I am thinking we should scale this differently for ac and later.

https://sci-hub.tw/10.1109/LCOMM.2012.081612.120744

> FQ based on virtual times, such as start time, would cost O(log N) where N is the number of packets in the queuing system.

Hmm... and EDF?

> DRR as designed by Varghese provided a good approximation with O(1) cost. So you're not wrong Dave
> at least for DRR. But I don't see any other cost to add to the check list.

The thing that I'm strugglng to express is the codel or pie bit - let
me use pie.

Assume we have a drop probability of 50%. (not doing wifi here...)

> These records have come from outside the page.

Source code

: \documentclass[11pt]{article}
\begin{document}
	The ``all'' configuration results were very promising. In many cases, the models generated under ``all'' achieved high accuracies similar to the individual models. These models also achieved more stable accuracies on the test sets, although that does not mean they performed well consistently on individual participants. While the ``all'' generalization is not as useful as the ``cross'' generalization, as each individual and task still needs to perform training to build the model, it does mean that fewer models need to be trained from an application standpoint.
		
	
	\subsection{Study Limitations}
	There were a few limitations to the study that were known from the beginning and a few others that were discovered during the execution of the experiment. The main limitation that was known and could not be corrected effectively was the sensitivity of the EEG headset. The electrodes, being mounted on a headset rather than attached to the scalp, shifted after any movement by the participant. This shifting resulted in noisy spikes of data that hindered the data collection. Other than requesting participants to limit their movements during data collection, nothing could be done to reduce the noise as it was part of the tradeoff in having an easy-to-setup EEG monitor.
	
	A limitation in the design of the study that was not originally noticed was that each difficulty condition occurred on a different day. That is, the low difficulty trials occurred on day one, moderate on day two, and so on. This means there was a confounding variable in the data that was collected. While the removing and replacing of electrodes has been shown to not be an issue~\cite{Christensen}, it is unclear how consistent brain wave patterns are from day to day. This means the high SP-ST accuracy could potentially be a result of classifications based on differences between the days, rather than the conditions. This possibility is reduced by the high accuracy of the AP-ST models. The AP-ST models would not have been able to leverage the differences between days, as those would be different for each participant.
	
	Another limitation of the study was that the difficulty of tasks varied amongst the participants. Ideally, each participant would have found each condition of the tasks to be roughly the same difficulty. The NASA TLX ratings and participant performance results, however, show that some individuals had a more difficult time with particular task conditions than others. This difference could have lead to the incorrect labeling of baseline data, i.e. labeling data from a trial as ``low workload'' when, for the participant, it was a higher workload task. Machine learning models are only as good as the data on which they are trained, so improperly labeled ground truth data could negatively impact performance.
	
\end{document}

You can say that on average you are going to drop every other packet,
but probability could be
coming up 1 for a potentially infinite number of tries. So, if we were
running WAY closer to the hw
and we had a budget of X ns to get the next packet onto the wire, we
need to give up on dropping
anything and just deliver a packet and hope we do more of the right
thing next time.

Now the act of putting in a budget actually heisenbugs the calc more.
bql needs a bound (or used to)

skb = dequeue_from_drr();
for(i = 0; skb && i < 6; i++) {
    if (had_to_drop(skb)) {
    skb = dequeue_from_drr();
    }
}

You can accept (as we do in bql) a standing queue that's pretty tiny
(2-3k at 100mbit, 36k or so at a gbit)
you can try (in hw) to process several queues in parallel with, say a
3 (x?) deep pipeline
you can do the dequeue and always have one "ready to go"
you can process everything simultaneously (edf)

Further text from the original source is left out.